# Average latte art...



## UncleJake (Mar 20, 2016)

I'm so bowled over by this happening today that I thought I'd better start another thread...

Certainly not ready for the big-boys and rock stars' thread - but not exactly latte art gone bad (I've seen plenty on that thread that hadn't gone bad at all). So this thread is for the middle ground - for those who are proud of their gradual improvements... Please everybody - stand up and give a big round of 'Meh...'.









Oh yeah - and by the way - it's a MASSIVE cup.


----------



## jlarkin (Apr 26, 2015)

UncleJake said:


> Oh yeah - and by the way - it's a MASSIVE cup.


hahahaha! I was just thinking, that looks like you could fall into it and then read you already had that covered.


----------



## UncleJake (Mar 20, 2016)

jlarkin said:


> hahahaha! I was just thinking, that looks like you could fall into it and then read you already had that covered.


I poured the milk from a 2 gallon bucket.


----------



## Missy (Mar 9, 2016)

Nice socks! I do love a good foot shot... ?


----------



## hotmetal (Oct 31, 2013)

Get on the good foot.

This could be the perfect thread for me. I often find myself posting efforts in FPF just because they're not that bad by my standards and it seems mean to post half decent pours in the 'gone wrong' thread as it might dishearten people. Ok there's something not quite right about a thread of just average latte art but I did just click 'subscribe' - one day maybe I'll genuinely graduate to the FPF thread?

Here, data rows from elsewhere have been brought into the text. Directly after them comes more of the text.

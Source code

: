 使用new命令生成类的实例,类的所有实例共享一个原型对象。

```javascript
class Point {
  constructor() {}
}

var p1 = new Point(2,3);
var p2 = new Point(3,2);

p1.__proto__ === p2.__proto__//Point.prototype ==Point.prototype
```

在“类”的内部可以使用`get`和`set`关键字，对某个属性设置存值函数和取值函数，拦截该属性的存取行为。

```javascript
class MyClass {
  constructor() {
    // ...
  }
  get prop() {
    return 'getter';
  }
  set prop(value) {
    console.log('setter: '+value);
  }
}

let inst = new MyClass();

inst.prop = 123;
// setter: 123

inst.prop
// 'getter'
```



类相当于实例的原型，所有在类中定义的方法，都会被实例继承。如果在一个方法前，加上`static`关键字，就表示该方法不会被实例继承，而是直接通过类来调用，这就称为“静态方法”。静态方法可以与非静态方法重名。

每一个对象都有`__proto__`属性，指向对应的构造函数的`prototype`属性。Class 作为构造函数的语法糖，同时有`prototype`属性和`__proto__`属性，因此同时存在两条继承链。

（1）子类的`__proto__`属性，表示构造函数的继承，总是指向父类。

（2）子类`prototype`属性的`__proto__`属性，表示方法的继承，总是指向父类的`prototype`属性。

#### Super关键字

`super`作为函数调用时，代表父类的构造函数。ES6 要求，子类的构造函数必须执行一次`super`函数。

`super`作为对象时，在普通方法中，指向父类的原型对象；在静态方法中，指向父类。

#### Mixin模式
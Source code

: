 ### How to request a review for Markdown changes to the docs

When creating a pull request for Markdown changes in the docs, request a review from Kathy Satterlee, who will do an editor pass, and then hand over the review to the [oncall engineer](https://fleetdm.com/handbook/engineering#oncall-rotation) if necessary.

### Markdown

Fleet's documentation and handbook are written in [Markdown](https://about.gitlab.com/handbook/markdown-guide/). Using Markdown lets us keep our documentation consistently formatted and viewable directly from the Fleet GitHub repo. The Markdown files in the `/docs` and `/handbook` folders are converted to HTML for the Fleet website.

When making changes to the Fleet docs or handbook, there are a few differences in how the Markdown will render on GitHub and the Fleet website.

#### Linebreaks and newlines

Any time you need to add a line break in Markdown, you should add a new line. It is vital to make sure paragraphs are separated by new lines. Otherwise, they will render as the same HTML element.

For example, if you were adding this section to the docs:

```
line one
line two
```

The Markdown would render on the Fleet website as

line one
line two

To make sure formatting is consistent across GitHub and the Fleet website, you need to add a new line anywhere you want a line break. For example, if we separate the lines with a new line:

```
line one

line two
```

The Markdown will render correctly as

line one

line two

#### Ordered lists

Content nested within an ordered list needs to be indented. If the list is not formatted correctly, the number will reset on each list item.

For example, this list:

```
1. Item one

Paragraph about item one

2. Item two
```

Talking of which, what happened to Scotford's intended latte art class?


----------



## UncleJake (Mar 20, 2016)

Missy said:


> Nice socks! I do love a good foot shot...


I was hoping someone would notice. Working from home today - did I dress down? - well, yes, by most people's standards.. But for me, a pair of fancy yellow socks is enough no matter who comes to the door.


----------



## hotmetal (Oct 31, 2013)

Er, when you say a pair of yellow socks is enough - I presume that isn't all?!


----------



## UncleJake (Mar 20, 2016)

hotmetal said:


> Er, when you say a pair of yellow socks is enough - I presume that isn't all?!

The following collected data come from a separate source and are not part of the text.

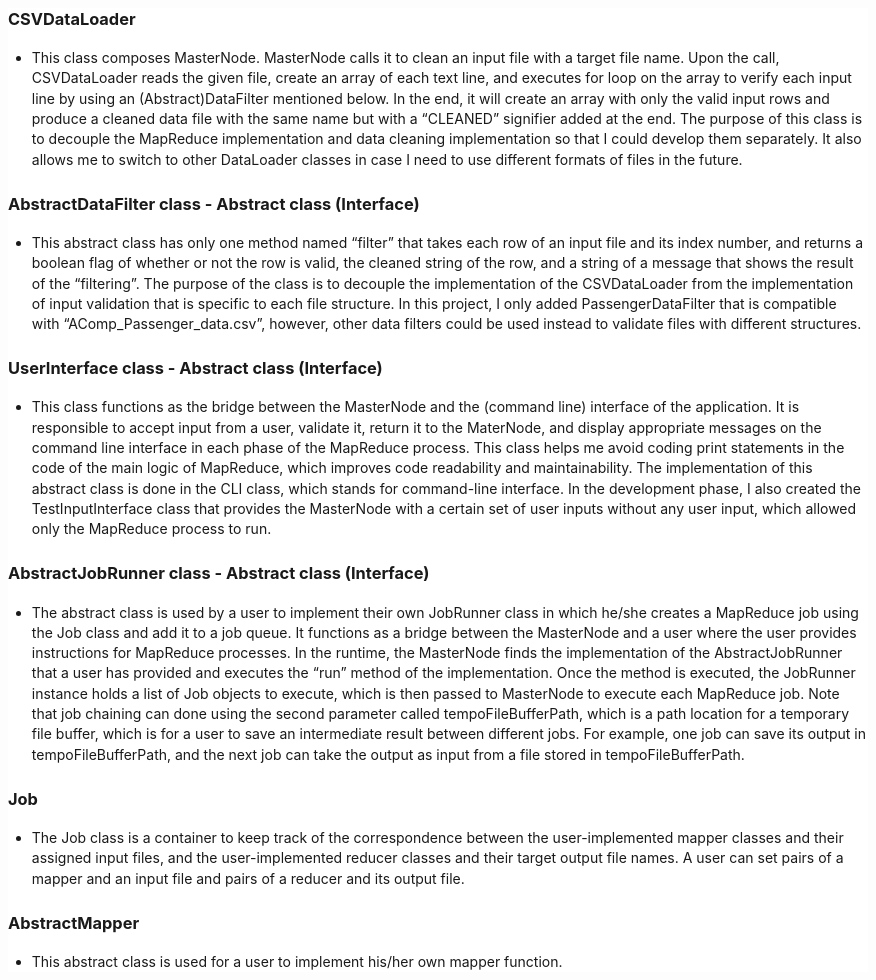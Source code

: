 ### CSVDataLoader
- This class composes MasterNode. MasterNode calls it to clean an input file with a target file name. Upon the call, CSVDataLoader reads the given file, create an array of each text line, and executes for loop on the array to verify each input line by using an (Abstract)DataFilter mentioned below. In the end, it will create an array with only the valid input rows and produce a cleaned data file with the same name but with a “CLEANED” signifier added at the end. The purpose of this class is to decouple the MapReduce implementation and data cleaning implementation so that I could develop them separately. It also allows me to switch to other DataLoader classes in case I need to use different formats of files in the future.

### AbstractDataFilter class - Abstract class (Interface)
- This abstract class has only one method named “filter” that takes each row of an input file and its index number, and returns a boolean flag of whether or not the row is valid, the cleaned string of the row, and a string of a message that shows the result of the “filtering”. The purpose of the class is to decouple the implementation of the CSVDataLoader from the implementation of input validation that is specific to each file structure. In this project, I only added PassengerDataFilter that is compatible with “AComp_Passenger_data.csv”, however, other data filters could be used instead to validate files with different structures.

### UserInterface class - Abstract class (Interface)
- This class functions as the bridge between the MasterNode and the (command line) interface of the application. It is responsible to accept input from a user, validate it, return it to the MaterNode, and display appropriate messages on the command line interface in each phase of the MapReduce process. This class helps me avoid coding print statements in the code of the main logic of MapReduce, which improves code readability and maintainability. The implementation of this abstract class is done in the CLI class, which stands for command-line interface. In the development phase, I also created the TestInputInterface class that provides the MasterNode with a certain set of user inputs without any user input, which allowed only the MapReduce process to run.

### AbstractJobRunner class - Abstract class (Interface)
- The abstract class is used by a user to implement their own JobRunner class in which he/she creates a MapReduce job using the Job class and add it to a job queue. It functions as a bridge between the MasterNode and a user where the user provides instructions for MapReduce processes. In the runtime, the MasterNode finds the implementation of the AbstractJobRunner that a user has provided and executes the “run” method of the implementation. Once the method is executed, the JobRunner instance holds a list of Job objects to execute, which is then passed to MasterNode to execute each MapReduce job. Note that job chaining can done using the second parameter called tempoFileBufferPath, which is a path location for a temporary file buffer, which is for a user to save an intermediate result between different jobs. For example, one job can save its output in tempoFileBufferPath, and the next job can take the output as input from a file stored in tempoFileBufferPath.

### Job
- The Job class is a container to keep track of the correspondence between the user-implemented mapper classes and their assigned input files, and the user-implemented reducer classes and their target output file names. A user can set pairs of a mapper and an input file and pairs of a reducer and its output file.

### AbstractMapper
- This abstract class is used for a user to implement his/her own mapper function.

Today, no. But I'd hate people to think I'd greet someone at the door without a nice pair of socks.


----------



## 4085 (Nov 23, 2012)

I have been practicing as well


----------



## Jumbo Ratty (Jan 12, 2015)

Ive pretty much plateaued, but heres 2 from this morning

Raves signature blend, semi skimmed, produced on a gaggia classic in 8oz Denby

Very smooth drink


----------



## Jumbo Ratty (Jan 12, 2015)

Raves Monsooned Malaba AA, semi skimmed, produced on a gaggia classic with silvia wand in an 8oz Denby cup


----------



## Phobic (Aug 17, 2016)

I do like the idea of this thread, hope people get behind it.

would be good to see some constructive advice from the pros


----------



## Macca (Aug 29, 2016)

Phobic said:


> would be good to see some constructive advice from the pros


I'm a self proclaimed pro at making distinctly less than average latte art. From what I've seen here, the latte art is mediocre at best.

Keep up the good work!


----------



## Jumbo Ratty (Jan 12, 2015)

Made on a gaggia classi with silvia wand, semi skimmed, thecoffeelink ethiopia yirgacheffe in an 8oz denby.

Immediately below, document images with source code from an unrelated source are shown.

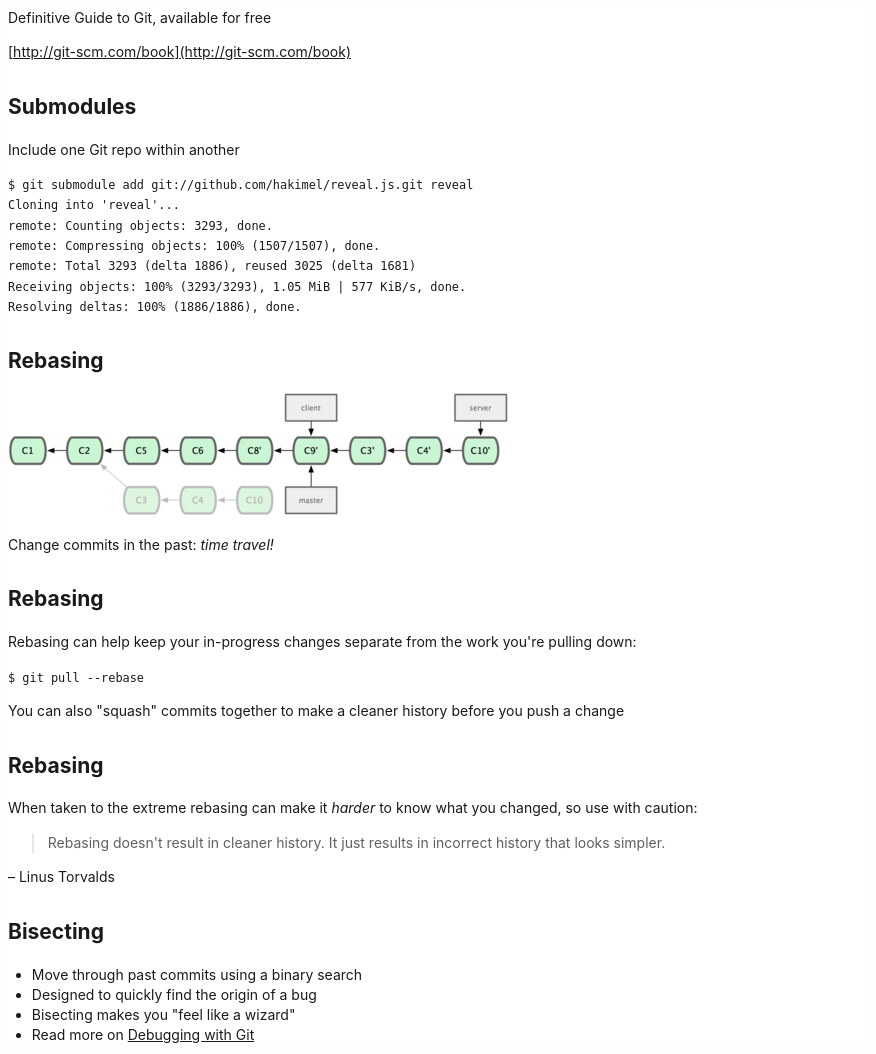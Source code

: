 Definitive Guide to Git, available for free

[http://git-scm.com/book](http://git-scm.com/book)



## Submodules

Include one Git repo within another

    $ git submodule add git://github.com/hakimel/reveal.js.git reveal
    Cloning into 'reveal'...
    remote: Counting objects: 3293, done.
    remote: Compressing objects: 100% (1507/1507), done.
    remote: Total 3293 (delta 1886), reused 3025 (delta 1681)
    Receiving objects: 100% (3293/3293), 1.05 MiB | 577 KiB/s, done.
    Resolving deltas: 100% (1886/1886), done.



## Rebasing

![Rebase example from Pro Git](images/rebase-example.png)

Change commits in the past: *time travel!*


## Rebasing

Rebasing can help keep your in-progress changes separate from the work you're pulling down:

    $ git pull --rebase

You can also "squash" commits together to make a cleaner history before you push a change

## Rebasing

When taken to the extreme rebasing can make it *harder* to know what you changed, so use with caution:

> Rebasing doesn't result in cleaner history. It just results in incorrect history that looks simpler.

&ndash; Linus Torvalds



## Bisecting

* Move through past commits using a binary search
* Designed to quickly find the origin of a bug
* Bisecting makes you "feel like a wizard"
* Read more on [Debugging with Git](http://git-scm.com/book/en/Git-Tools-Debugging-with-Git)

Love this ethiopian yirgacheffe


----------



## hotmetal (Oct 31, 2013)

JR you're being modest putting that in as 'average'.


----------



## Jumbo Ratty (Jan 12, 2015)

the strike through let me down on both those pours.

The top one I nearly scooped the coffee out with the jug near the end,, the bottom one it tailed off before i finished the strike through.

Still tasted superb though


----------



## hotmetal (Oct 31, 2013)

It's the strike through where most of mine go pear shaped. I either run out of milk or smash through far too heavy and pull it all out of shape.


----------



## Jumbo Ratty (Jan 12, 2015)

maybe its the pressure of seeing a nice tulip in the cup?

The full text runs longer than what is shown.